[Extracted records]
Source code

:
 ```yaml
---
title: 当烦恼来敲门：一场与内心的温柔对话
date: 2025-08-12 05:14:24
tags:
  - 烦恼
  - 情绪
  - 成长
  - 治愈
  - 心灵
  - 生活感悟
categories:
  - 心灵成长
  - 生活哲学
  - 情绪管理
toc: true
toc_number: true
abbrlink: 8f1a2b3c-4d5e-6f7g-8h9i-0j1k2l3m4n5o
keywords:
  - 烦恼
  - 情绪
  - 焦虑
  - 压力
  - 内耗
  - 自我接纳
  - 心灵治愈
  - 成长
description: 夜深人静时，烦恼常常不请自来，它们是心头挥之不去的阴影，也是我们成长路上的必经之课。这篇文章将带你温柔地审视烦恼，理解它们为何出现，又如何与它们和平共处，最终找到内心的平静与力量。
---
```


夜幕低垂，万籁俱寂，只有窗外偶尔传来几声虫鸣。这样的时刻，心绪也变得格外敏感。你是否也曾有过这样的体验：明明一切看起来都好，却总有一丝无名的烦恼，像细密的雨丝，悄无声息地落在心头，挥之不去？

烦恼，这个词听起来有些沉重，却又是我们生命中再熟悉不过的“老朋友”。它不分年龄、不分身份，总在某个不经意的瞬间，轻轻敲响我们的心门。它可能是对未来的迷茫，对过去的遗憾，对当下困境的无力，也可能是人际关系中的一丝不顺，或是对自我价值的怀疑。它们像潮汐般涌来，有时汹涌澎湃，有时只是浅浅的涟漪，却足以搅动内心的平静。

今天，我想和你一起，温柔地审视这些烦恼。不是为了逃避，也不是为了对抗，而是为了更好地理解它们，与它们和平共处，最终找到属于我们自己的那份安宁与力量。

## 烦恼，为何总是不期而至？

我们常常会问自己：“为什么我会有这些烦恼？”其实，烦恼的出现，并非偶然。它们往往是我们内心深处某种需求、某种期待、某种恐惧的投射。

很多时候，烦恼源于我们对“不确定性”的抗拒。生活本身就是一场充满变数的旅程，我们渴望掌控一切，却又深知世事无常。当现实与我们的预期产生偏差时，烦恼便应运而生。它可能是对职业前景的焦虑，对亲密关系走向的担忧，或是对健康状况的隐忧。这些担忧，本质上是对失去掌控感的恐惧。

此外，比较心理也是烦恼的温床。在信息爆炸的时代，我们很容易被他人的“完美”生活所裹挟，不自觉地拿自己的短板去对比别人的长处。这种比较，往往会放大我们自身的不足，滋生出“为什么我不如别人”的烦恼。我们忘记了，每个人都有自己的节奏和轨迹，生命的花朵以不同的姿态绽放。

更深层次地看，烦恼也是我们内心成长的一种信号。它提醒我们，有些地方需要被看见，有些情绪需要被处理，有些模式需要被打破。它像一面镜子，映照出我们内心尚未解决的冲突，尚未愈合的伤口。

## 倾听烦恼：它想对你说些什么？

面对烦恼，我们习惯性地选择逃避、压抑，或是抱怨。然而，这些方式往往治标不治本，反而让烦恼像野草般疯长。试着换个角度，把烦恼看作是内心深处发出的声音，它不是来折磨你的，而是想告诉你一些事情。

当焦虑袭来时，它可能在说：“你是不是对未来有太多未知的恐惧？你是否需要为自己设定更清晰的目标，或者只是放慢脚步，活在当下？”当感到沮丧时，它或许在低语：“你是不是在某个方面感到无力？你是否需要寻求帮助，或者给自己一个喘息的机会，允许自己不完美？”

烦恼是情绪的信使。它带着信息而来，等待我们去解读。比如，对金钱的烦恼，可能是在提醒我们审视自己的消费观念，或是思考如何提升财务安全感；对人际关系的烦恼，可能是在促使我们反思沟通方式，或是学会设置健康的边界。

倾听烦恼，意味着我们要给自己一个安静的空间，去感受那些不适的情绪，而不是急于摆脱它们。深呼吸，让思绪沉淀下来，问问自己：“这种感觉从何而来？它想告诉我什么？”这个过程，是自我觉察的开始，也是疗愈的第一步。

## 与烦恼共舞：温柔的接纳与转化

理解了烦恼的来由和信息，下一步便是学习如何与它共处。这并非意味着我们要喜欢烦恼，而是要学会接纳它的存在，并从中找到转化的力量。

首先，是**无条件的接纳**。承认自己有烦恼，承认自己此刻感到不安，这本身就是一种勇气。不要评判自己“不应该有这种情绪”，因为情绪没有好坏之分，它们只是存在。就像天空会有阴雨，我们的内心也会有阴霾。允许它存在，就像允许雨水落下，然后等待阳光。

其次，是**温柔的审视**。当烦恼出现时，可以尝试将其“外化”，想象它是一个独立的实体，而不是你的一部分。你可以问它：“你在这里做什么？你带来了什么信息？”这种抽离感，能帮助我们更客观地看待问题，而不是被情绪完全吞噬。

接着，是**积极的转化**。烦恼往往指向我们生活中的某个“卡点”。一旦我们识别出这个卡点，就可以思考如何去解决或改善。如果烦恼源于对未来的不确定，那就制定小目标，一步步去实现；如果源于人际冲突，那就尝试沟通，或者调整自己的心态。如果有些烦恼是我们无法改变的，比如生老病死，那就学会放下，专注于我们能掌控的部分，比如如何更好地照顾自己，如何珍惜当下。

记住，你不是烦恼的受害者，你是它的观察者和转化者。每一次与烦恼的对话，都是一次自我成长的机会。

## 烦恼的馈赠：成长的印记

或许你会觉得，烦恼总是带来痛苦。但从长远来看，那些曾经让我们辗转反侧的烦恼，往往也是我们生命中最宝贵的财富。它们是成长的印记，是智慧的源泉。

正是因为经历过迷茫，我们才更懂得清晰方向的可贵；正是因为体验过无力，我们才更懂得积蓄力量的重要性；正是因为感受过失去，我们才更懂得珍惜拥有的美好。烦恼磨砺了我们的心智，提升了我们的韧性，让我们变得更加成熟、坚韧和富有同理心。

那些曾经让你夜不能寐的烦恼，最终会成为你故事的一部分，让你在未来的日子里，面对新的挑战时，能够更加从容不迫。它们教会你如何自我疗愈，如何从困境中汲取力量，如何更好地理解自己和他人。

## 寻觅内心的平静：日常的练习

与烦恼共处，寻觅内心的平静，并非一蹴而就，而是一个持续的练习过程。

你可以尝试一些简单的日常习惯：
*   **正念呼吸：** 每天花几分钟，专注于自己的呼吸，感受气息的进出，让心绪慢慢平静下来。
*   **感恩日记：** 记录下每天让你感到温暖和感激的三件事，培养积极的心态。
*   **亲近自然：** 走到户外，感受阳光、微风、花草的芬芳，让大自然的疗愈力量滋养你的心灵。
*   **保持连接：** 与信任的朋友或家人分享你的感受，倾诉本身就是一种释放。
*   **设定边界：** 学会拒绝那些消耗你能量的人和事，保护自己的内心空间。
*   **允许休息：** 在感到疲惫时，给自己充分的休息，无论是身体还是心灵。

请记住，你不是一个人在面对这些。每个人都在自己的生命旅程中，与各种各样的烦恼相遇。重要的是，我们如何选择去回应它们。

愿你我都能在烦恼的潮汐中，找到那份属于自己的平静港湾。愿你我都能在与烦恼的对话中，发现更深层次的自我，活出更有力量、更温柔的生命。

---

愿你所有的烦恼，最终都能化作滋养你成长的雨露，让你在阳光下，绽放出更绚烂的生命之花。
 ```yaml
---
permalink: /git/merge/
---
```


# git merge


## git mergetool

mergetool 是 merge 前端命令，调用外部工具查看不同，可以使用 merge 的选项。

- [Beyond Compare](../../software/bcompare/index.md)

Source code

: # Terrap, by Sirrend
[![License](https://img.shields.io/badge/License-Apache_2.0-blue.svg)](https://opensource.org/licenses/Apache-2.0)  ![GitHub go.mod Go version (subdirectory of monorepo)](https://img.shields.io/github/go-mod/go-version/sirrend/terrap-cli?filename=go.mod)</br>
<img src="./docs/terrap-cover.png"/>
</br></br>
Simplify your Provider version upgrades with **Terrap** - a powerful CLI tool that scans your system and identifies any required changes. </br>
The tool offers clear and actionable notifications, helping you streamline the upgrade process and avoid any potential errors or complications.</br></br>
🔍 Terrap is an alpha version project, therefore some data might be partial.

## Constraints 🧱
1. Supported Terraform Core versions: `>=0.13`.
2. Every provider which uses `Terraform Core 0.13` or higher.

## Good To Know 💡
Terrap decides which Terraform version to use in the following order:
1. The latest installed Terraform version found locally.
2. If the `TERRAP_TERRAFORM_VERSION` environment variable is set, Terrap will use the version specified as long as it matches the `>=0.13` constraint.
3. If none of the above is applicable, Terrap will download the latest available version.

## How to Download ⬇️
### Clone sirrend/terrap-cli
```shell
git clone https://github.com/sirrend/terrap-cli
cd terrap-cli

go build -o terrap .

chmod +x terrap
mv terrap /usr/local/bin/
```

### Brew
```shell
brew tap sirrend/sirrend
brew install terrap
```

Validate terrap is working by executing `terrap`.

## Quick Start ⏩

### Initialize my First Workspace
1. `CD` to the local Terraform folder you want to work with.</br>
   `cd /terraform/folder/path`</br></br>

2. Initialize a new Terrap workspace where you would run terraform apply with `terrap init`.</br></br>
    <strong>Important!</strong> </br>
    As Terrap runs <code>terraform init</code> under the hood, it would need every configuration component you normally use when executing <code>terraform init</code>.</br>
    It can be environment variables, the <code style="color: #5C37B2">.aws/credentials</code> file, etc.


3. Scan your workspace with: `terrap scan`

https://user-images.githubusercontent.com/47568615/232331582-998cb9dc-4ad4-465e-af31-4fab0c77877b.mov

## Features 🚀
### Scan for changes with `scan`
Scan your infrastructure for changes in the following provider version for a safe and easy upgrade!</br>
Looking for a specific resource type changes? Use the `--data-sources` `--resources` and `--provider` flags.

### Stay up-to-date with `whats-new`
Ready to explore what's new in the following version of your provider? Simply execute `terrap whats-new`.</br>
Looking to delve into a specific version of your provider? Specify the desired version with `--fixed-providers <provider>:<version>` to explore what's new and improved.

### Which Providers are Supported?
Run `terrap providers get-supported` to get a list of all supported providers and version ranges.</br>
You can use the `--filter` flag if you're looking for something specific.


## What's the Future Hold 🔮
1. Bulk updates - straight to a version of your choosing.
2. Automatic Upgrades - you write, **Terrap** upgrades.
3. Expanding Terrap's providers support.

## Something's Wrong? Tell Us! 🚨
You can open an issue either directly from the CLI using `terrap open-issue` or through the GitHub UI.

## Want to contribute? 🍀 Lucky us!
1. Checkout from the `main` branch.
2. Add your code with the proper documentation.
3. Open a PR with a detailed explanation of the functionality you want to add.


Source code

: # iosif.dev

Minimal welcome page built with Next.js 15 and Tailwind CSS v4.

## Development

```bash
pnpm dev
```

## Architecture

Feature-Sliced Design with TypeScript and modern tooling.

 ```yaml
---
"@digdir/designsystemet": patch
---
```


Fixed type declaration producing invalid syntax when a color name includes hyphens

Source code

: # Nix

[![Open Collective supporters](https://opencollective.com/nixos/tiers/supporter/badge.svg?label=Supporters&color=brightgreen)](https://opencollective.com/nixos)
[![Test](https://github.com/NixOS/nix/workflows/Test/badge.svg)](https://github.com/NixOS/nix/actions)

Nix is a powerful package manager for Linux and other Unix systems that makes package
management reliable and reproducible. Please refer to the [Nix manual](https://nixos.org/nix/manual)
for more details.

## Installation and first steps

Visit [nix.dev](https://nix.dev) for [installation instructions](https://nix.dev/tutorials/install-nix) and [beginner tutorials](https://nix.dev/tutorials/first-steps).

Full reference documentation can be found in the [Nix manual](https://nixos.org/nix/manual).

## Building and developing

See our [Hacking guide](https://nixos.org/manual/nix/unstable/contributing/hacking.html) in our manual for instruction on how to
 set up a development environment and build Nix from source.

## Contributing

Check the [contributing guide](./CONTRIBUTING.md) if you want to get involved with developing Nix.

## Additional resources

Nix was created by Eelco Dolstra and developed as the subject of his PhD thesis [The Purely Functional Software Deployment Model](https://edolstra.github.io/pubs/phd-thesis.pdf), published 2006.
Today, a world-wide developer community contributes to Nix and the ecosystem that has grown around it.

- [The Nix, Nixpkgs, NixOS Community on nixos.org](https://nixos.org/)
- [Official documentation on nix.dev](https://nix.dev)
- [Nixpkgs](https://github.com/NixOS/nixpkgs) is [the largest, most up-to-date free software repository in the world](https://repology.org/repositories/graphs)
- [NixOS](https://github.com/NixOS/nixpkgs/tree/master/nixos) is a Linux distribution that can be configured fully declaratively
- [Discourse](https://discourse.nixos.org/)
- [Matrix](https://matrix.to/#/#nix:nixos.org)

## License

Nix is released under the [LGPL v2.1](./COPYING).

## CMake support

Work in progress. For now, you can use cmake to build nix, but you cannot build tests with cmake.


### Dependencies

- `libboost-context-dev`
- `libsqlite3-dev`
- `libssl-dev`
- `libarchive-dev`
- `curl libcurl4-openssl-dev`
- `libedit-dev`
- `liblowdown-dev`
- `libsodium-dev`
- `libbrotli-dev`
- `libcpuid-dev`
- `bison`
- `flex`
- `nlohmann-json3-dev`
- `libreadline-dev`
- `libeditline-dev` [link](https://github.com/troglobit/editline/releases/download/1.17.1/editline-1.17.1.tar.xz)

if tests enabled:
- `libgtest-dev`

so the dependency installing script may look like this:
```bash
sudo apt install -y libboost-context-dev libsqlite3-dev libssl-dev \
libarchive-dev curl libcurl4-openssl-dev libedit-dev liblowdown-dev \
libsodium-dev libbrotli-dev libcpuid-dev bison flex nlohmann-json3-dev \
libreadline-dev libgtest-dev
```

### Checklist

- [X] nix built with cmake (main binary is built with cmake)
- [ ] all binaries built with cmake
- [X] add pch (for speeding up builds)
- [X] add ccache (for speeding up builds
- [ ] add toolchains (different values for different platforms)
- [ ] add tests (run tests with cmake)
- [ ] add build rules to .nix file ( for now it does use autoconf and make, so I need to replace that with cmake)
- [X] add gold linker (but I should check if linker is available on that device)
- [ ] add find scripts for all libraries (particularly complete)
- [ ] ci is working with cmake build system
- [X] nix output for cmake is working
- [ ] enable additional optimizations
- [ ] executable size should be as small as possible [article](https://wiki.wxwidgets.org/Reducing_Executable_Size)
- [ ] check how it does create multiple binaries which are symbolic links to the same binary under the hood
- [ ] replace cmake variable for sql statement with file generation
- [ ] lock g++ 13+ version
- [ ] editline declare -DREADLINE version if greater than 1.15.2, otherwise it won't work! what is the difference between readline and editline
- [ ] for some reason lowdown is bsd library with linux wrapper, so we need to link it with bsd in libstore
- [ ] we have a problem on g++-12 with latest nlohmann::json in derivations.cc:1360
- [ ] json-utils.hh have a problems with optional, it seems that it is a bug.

(Work order) Check each line of the records above, and copy those that hold the word "folder".

(Response to the exercise)
1. `CD` to the local Terraform folder you want to work with.</br>
   `cd /terraform/folder/path`</br></br>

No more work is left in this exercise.